Fascia Blog: Anatomy Trains

To understand Anatomy Trains you must first understand Fascia. Fascia is the connective, web-like tissue under the skin. It covers the entire body like a spider man suit, encases the muscles, organs, muscle fibers, nerves and bones. Myofascia relates to the fascia surrounding and separating muscle tissue (muscle – fascia).
Specifically, there are twelve myofascia lines (meridians) in the body. These lines all run head to toe (or toe to head depending on how you look at it).

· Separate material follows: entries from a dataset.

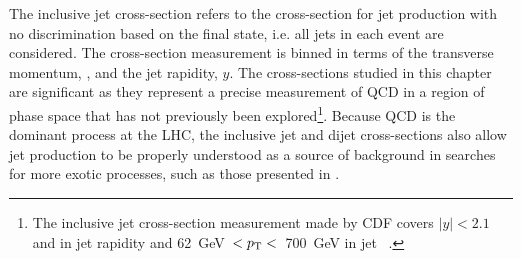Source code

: %
The inclusive jet cross-section refers to the cross-section for jet production with no discrimination based on the final state, i.e. all jets in each event are considered. The cross-section measurement is binned in terms of the transverse momentum, \pt, and the jet rapidity, $y$. The cross-sections studied in this chapter are significant as they represent a precise measurement of QCD in a region of phase space that has not previously been explored\footnote{The inclusive jet cross-section measurement made by CDF covers $|y| < 2.1$ and in jet rapidity and 62~GeV~$ < p_{\mathrm{T}} < $~700~GeV in jet \pt~\cite{CDF_incjets}.}. Because QCD is the dominant process at the LHC, the inclusive jet and dijet cross-sections also allow jet production to be properly understood as a source of background in searches for more exotic processes, such as those presented in \cite{monojets,dijets}.

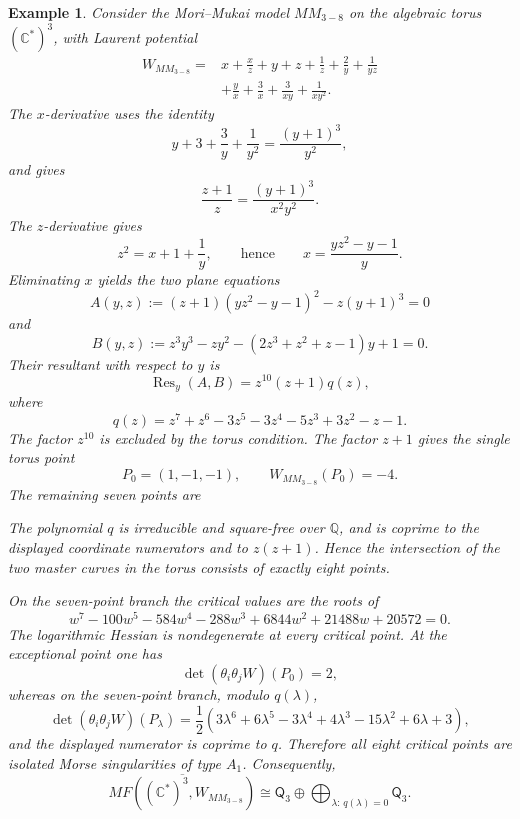 \documentclass[11pt]{amsart}
\newtheorem{example}{Example}[section]
\newcommand{\MorseCat}[1]{\mathsf{Q}_{#1}}
\newcommand{\fitdisplay}[1]{%
  \begin{center}%
  \resizebox{\textwidth}{!}{$\displaystyle #1$}%
  \end{center}%
}
\begin{document}
\begin{example}
Consider the Mori--Mukai model $MM_{3-8}$ on the algebraic torus
$(\mathbb{C}^*)^3$, with Laurent potential
\begin{align*}
W_{MM_{3-8}}={}&x+\frac{x}{z}+y+z+\frac{1}{z}
+\frac{2}{y}+\frac{1}{yz} \\
&+\frac{y}{x}+\frac{3}{x}+\frac{3}{xy}+\frac{1}{xy^2}.
\end{align*}
The $x$-derivative uses the identity
\[
y+3+\frac{3}{y}+\frac{1}{y^2}=\frac{(y+1)^3}{y^2},
\]
and gives
\[
\frac{z+1}{z}=\frac{(y+1)^3}{x^2y^2}.
\]
The $z$-derivative gives
\[
z^2=x+1+\frac{1}{y},
\qquad\text{hence}\qquad
x=\frac{yz^2-y-1}{y}.
\]
Eliminating $x$ yields the two plane equations
\[
A(y,z):=(z+1)(yz^2-y-1)^2-z(y+1)^3=0
\]
and
\[
B(y,z):=z^3y^3-zy^2-(2z^3+z^2+z-1)y+1=0.
\]
Their resultant with respect to $y$ is
\[
\operatorname{Res}_y(A,B)
=z^{10}(z+1)q(z),
\]
where
\[
q(z)=z^7+z^6-3z^5-3z^4-5z^3+3z^2-z-1.
\]
The factor $z^{10}$ is excluded by the torus condition. The factor $z+1$
gives the single torus point
\[
P_0=(1,-1,-1),
\qquad
W_{MM_{3-8}}(P_0)=-4.
\]
The remaining seven points are
\fitdisplay{P_\lambda=\left(
\frac{\lambda^5+\lambda^4-4\lambda^3-\lambda-1}{4},
\frac{\lambda^6+\lambda^5-2\lambda^4-2\lambda^3-7\lambda^2+\lambda-4}{4},
\lambda
\right),
\qquad
q(\lambda)=0}
The polynomial $q$ is irreducible and square-free over $\mathbb{Q}$, and is
coprime to the displayed coordinate numerators and to $z(z+1)$. Hence the
intersection of the two master curves in the torus consists of exactly eight
points.

On the seven-point branch the critical values are the roots of
\[
w^7-100w^5-584w^4-288w^3+6844w^2+21488w+20572=0.
\]
The logarithmic Hessian is nondegenerate at every critical point. At the
exceptional point one has
\[
\det(\theta_i\theta_jW)(P_0)=2,
\]
whereas on the seven-point branch, modulo $q(\lambda)$,
\[
\det(\theta_i\theta_jW)(P_\lambda)
=\frac{1}{2}(3\lambda^6+6\lambda^5-3\lambda^4+4\lambda^3
-15\lambda^2+6\lambda+3),
\]
and the displayed numerator is coprime to $q$. Therefore all eight critical
points are isolated Morse singularities of type $A_1$. Consequently,
\[
\overline{MF((\mathbb{C}^*)^3,W_{MM_{3-8}})}
\cong \MorseCat{3} \oplus \bigoplus_{\lambda:\,q(\lambda)=0}\MorseCat{3}.
\]
\end{example}
\end{document}
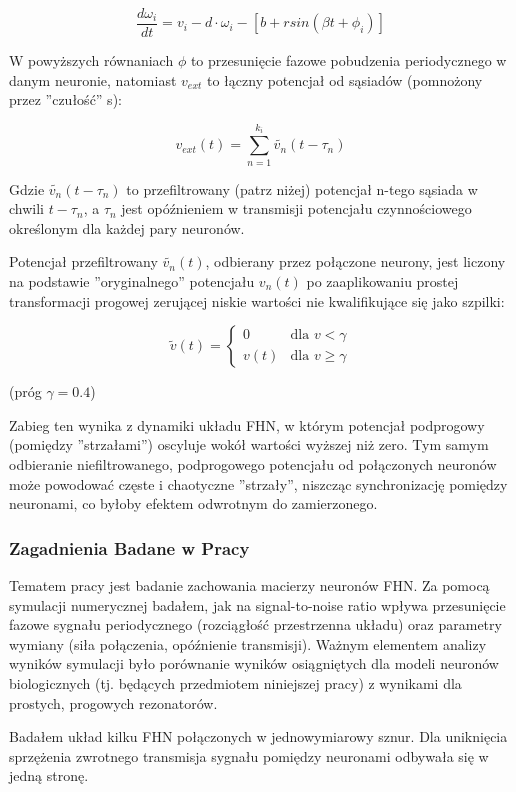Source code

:   \begin{equation} \label{eq:w2}
    \frac{d \omega_i}{dt} = v_i - d \cdot \omega_i - [b + r sin(\beta t + \phi_i)]
  \end{equation}

  W powyższych równaniach $\phi$ to przesunięcie fazowe pobudzenia periodycznego w danym neuronie, natomiast $v_{ext}$ to łączny potencjał od sąsiadów (pomnożony przez ''czułość'' s):

  \begin{equation}
    v_{ext}(t) = \displaystyle\sum\limits_{n=1}^{k_i} \widetilde{v_{n}}(t-\tau_{n})
  \end{equation}

  Gdzie $\widetilde{v_{n}}(t-\tau_{n})$ to przefiltrowany (patrz niżej) potencjał n-tego sąsiada w chwili $t-\tau_{n}$, a $\tau_{n}$ jest opóźnieniem w transmisji potencjału czynnościowego określonym dla każdej pary neuronów.

  Potencjał przefiltrowany $\widetilde{v_{n}}(t)$, odbierany przez połączone neurony, jest liczony na podstawie ''oryginalnego'' potencjału $v_{n}(t)$ po zaaplikowaniu prostej transformacji progowej zerującej niskie wartości nie kwalifikujące się jako szpilki:

  \begin{equation}
    \tilde{v}(t) = 
    \begin{cases}
      0 & \text{dla } v < \gamma \\
      v(t) & \text{dla } v \geq \gamma 
    \end{cases}
  \end{equation}

  (próg $\gamma = 0.4$)

  Zabieg ten wynika z dynamiki układu FHN, w którym potencjał podprogowy (pomiędzy ''strzałami'') oscyluje wokół wartości wyższej niż zero. Tym samym odbieranie niefiltrowanego, podprogowego potencjału od połączonych neuronów może powodować częste i chaotyczne ''strzały'', niszcząc synchronizację pomiędzy neuronami, co byłoby efektem odwrotnym do zamierzonego.
  
  \subsubsection{Zagadnienia Badane w Pracy}

  Tematem pracy jest badanie zachowania macierzy neuronów FHN. Za pomocą symulacji numerycznej badałem, jak na signal-to-noise ratio wpływa przesunięcie fazowe sygnału periodycznego (rozciągłość przestrzenna układu) oraz parametry wymiany (siła połączenia, opóźnienie transmisji). Ważnym elementem analizy wyników symulacji było porównanie wyników osiągniętych dla modeli neuronów biologicznych (tj. będących przedmiotem niniejszej pracy) z wynikami dla prostych, progowych rezonatorów.

  Badałem układ kilku FHN połączonych w jednowymiarowy sznur. Dla uniknięcia sprzężenia zwrotnego  transmisja sygnału pomiędzy neuronami odbywała się w jedną stronę.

A single line starts at a bone and connects through fascial webbing to a muscle, on to another bone and another muscle consecutively until it reaches its end.
Anatomy Trains (as developed by Thomas Myers) is a symbolic way of explaining the twelve myofascia meridians (lines) within the body as a train system. This train system uses terms such as tracks, stations, roundhouses, switches…etc to represent each part of the lines. For simplicity, the “tracks” represent muscles and the “stations” represent bones.
Anatomy Trains shows how the connective tissue moves the muscle which then moves the bone. It dispels the standard belief that the muscle alone (through contraction) moves the bone. The fascia was falsely considered nothing more than human packaging. (Most often it was cut off and discarded to see the muscles) The Anatomy Trains are lines of distribution, information, load, sensory feedback and communication within the body.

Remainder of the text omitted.